The US central bank stated that ongoing strong job gains and household spending had kept the economy on course.
Aside from a comment that business investments had moderated from earlier during, investors declared that the statement was largely of course and suggested that the Fed’s next rate hike will be in December.
“What are the statement overall signals is the fact they’re still to normal to lift rates. December is within the plan and they don’t go to whichever reason to slow or stay away from the rate increases,” said Brad McMillan, Chief Investment Officer for Commonwealth Financial Network, an impartial broker-dealer in Waltham, Mass.
“This is extremely much in keeping with exactly what the market expected. I see the market today walking back just a little from your strong gains yesterday. There’s no real news in the statement.”

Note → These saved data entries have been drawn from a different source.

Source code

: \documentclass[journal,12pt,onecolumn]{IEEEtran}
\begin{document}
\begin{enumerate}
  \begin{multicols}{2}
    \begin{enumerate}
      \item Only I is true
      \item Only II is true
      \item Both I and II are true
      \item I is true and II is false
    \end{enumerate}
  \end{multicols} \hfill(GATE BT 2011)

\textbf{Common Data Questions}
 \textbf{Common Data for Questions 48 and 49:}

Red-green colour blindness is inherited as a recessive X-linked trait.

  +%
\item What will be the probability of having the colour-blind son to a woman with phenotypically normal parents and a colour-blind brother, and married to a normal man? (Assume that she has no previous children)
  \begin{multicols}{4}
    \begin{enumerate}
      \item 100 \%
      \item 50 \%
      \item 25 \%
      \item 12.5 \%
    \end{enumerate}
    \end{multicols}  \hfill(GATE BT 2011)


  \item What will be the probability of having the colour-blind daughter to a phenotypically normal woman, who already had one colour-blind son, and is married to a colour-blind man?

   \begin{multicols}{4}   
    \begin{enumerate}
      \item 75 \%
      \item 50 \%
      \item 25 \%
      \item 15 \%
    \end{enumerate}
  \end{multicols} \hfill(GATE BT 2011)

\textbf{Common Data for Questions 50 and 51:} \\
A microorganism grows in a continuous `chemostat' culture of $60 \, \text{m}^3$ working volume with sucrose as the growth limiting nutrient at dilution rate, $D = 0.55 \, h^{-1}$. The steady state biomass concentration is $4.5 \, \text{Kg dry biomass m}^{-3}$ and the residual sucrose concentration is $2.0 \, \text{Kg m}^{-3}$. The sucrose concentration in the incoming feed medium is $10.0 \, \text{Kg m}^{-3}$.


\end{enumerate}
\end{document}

At 2:35PM ET, the Dow Jones Industrial Average fell 48.62 points, or 0.19%, to 26 131.68, the S&P 500 lost 13.12 points, or 0.47%, to 2 800.77 additionally, the Nasdaq Composite dropped 51.31 points, or 0.68%, to 7 519.44.
The S&P bank index erased its gains and turned negative after the news as bank profits reap the benefits of rising rates.
Declining issues outnumbered advancing ones to the NYSE with a 1.41-to-1 ratio; on Nasdaq, a 1.20-to-1 ratio favored decliners.
The S&P 500 posted 33 new 52-week highs as well as new lows; the Nasdaq Composite recorded 70 new highs and 69 new lows.